INSTRUCTIONS TO FOLLOW: State how many lines of the data below hold the string "https", giving nothing but the number.
(DATA SHOWN Opens)
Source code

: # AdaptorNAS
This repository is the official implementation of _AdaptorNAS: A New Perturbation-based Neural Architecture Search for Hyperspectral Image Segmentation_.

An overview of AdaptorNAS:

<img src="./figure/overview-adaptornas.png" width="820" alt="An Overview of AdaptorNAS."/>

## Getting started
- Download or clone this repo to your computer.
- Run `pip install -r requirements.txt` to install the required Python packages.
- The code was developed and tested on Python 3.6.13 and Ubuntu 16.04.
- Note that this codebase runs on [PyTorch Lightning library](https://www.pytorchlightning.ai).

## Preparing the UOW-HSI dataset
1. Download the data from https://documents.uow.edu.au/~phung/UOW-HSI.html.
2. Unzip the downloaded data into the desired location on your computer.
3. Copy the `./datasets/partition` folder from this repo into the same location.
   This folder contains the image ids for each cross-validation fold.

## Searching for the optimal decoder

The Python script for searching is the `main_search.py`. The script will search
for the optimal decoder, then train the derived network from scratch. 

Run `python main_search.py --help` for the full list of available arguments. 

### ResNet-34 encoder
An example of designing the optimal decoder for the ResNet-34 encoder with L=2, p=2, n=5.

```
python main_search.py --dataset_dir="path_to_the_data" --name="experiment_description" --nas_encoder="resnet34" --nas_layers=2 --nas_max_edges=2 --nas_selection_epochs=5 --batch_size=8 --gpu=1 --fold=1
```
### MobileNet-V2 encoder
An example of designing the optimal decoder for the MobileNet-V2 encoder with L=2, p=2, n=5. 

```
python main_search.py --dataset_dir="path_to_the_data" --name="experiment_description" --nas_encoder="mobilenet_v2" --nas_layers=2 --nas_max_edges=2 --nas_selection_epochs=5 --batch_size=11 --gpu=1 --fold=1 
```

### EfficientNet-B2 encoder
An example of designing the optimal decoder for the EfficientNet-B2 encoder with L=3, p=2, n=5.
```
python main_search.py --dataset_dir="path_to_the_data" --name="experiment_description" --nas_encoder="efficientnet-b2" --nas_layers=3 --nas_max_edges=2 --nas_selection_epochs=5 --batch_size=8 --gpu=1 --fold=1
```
(DATA SHOWN Closes)
EXERCISE ANSWER: 2